__Problem description__
Repeat the records below exactly, beginning at the first line and finishing with the line that contains "- Wie Mitwirkende".

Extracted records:
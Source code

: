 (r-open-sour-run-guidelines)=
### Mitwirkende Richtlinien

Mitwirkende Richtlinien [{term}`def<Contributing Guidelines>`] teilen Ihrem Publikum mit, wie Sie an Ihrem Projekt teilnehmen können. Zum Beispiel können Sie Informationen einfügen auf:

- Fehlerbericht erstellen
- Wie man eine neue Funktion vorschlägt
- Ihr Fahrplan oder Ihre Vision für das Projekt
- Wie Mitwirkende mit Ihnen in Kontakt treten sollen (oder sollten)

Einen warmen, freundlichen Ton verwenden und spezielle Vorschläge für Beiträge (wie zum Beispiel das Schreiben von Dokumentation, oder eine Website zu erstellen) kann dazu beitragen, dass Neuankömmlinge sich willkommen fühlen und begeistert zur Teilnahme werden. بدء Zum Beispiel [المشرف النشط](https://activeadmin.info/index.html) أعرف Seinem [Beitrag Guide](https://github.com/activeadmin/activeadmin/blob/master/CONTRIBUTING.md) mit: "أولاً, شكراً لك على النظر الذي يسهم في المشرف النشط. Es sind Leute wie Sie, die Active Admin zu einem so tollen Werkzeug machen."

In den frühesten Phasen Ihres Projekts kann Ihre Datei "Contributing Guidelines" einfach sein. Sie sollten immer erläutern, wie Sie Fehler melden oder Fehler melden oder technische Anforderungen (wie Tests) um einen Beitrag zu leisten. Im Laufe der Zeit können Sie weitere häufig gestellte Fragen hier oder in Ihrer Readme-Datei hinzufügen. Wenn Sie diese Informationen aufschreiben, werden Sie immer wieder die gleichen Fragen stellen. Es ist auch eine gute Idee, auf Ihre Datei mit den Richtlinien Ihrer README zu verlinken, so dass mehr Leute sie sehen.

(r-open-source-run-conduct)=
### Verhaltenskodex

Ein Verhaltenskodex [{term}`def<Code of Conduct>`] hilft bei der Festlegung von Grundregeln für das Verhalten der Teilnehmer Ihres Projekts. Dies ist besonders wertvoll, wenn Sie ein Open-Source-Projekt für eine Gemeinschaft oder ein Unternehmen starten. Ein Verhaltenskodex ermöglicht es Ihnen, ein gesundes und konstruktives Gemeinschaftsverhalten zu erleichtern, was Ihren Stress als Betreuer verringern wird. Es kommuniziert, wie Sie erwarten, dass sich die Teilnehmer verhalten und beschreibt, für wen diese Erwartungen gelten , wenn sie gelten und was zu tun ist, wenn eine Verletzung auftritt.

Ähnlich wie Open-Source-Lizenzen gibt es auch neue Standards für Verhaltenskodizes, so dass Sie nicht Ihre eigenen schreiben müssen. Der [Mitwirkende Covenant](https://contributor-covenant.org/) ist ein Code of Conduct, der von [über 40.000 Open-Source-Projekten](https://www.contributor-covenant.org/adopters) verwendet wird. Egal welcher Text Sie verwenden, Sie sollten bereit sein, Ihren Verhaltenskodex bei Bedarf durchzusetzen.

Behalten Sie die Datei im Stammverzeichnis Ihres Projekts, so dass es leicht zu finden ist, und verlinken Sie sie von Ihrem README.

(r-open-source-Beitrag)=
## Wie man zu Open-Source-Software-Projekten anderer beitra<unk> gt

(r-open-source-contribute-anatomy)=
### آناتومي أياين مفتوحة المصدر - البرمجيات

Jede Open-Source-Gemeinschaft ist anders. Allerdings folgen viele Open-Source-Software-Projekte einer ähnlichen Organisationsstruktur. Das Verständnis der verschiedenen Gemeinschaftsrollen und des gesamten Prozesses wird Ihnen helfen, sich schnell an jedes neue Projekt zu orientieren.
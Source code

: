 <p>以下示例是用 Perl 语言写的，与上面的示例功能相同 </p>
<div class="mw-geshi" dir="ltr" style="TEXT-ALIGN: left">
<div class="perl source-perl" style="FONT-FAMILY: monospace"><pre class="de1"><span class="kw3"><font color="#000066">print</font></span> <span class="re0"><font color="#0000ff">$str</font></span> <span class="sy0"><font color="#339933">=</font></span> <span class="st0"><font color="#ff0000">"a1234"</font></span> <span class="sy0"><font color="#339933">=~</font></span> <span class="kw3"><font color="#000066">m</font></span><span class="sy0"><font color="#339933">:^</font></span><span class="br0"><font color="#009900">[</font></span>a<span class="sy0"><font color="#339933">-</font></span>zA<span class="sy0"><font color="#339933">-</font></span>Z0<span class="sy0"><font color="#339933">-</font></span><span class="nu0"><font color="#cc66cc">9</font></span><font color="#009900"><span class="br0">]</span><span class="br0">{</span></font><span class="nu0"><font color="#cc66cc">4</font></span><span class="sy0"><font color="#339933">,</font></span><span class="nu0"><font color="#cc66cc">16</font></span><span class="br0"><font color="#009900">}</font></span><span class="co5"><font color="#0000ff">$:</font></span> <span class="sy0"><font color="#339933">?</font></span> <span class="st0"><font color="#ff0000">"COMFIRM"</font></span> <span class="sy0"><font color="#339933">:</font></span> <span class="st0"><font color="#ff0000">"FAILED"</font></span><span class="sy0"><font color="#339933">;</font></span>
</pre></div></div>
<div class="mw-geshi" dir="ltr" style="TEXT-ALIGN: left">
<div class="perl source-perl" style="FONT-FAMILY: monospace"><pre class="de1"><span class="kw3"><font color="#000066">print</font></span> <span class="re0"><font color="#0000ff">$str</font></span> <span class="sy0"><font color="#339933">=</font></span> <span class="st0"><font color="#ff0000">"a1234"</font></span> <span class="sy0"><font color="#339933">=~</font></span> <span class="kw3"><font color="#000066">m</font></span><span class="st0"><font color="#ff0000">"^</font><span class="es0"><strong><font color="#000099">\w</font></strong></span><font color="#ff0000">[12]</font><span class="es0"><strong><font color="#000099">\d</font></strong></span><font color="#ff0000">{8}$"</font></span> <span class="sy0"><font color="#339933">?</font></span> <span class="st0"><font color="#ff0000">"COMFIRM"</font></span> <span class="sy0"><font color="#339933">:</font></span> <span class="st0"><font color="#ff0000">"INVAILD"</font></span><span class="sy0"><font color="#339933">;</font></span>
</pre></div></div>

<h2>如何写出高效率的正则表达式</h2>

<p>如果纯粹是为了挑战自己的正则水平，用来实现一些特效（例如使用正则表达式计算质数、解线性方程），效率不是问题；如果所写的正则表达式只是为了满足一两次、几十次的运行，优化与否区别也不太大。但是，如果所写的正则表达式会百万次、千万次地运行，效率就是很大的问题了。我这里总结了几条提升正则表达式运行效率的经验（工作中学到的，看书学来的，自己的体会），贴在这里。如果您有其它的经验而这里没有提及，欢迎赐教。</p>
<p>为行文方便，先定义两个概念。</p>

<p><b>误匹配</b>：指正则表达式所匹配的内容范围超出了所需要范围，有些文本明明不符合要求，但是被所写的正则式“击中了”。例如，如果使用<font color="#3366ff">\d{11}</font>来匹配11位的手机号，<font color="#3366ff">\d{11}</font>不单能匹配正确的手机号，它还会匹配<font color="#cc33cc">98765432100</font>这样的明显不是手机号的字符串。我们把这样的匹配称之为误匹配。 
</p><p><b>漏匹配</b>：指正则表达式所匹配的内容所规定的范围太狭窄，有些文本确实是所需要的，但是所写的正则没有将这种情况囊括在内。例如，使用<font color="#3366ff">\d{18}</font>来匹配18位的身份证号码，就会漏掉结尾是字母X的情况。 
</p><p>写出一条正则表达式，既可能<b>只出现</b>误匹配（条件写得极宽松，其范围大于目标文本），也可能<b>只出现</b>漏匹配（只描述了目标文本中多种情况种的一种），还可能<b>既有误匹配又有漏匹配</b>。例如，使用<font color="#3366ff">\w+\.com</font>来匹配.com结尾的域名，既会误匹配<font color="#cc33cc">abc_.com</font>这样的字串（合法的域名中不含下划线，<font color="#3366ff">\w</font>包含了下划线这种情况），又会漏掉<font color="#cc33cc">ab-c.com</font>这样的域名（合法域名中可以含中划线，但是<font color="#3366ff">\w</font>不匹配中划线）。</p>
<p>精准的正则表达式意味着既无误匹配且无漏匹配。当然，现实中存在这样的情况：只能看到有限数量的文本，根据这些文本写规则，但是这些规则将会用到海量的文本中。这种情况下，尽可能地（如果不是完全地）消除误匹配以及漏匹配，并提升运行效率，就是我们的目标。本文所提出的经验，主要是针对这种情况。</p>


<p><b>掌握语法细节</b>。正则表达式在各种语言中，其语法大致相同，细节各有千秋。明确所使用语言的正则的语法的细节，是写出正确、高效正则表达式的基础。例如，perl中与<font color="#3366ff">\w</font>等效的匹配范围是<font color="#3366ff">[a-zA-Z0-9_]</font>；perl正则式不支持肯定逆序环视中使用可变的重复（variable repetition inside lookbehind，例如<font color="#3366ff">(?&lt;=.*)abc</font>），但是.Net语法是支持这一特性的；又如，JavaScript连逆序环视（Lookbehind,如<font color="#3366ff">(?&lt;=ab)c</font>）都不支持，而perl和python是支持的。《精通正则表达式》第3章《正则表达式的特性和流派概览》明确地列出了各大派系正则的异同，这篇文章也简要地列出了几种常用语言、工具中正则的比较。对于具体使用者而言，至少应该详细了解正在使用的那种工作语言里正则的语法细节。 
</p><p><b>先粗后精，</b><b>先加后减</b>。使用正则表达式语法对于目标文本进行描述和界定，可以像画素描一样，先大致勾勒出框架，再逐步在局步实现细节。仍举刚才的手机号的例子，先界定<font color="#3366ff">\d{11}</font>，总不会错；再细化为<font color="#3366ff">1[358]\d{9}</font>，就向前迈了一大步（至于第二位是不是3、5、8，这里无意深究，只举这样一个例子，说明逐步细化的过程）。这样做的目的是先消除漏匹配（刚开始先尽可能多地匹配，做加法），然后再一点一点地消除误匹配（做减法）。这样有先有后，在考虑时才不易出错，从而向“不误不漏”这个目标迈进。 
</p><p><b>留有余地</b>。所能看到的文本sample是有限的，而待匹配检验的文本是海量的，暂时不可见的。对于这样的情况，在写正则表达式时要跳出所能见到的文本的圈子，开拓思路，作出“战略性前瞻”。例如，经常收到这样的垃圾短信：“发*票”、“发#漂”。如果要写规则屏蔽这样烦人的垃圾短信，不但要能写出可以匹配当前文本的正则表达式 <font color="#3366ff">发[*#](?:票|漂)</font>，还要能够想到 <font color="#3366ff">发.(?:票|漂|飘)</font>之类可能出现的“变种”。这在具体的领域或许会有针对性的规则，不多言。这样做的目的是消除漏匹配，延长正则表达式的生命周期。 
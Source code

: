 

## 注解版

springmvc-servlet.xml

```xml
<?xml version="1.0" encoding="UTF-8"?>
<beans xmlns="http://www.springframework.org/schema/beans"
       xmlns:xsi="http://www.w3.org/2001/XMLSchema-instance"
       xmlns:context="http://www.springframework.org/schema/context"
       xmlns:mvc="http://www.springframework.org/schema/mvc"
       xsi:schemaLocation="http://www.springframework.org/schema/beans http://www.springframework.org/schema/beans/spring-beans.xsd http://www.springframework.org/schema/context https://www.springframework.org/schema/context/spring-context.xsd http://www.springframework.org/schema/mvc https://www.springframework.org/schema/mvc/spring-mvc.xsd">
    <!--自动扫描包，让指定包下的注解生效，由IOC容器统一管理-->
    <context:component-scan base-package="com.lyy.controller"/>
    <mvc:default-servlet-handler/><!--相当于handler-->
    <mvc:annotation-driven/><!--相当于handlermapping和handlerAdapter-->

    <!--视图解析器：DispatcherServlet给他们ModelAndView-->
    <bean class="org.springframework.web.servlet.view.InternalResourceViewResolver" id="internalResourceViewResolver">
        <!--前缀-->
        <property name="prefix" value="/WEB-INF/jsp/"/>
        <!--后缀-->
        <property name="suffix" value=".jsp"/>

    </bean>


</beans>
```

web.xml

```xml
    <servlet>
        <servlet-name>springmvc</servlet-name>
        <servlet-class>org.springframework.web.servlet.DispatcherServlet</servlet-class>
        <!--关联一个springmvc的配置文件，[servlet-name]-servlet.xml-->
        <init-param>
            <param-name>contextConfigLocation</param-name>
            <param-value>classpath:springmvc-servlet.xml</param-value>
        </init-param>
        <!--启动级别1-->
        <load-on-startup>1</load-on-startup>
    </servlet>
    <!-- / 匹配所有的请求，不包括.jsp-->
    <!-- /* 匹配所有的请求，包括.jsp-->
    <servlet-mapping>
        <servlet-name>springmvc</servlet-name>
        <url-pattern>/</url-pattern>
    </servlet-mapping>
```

__Task answer__
Source code

: (r-open-sour-run-guidelines)=
### Mitwirkende Richtlinien

Mitwirkende Richtlinien [{term}`def<Contributing Guidelines>`] teilen Ihrem Publikum mit, wie Sie an Ihrem Projekt teilnehmen können. Zum Beispiel können Sie Informationen einfügen auf:

- Fehlerbericht erstellen
- Wie man eine neue Funktion vorschlägt
- Ihr Fahrplan oder Ihre Vision für das Projekt
- Wie Mitwirkende mit Ihnen in Kontakt treten sollen (oder sollten)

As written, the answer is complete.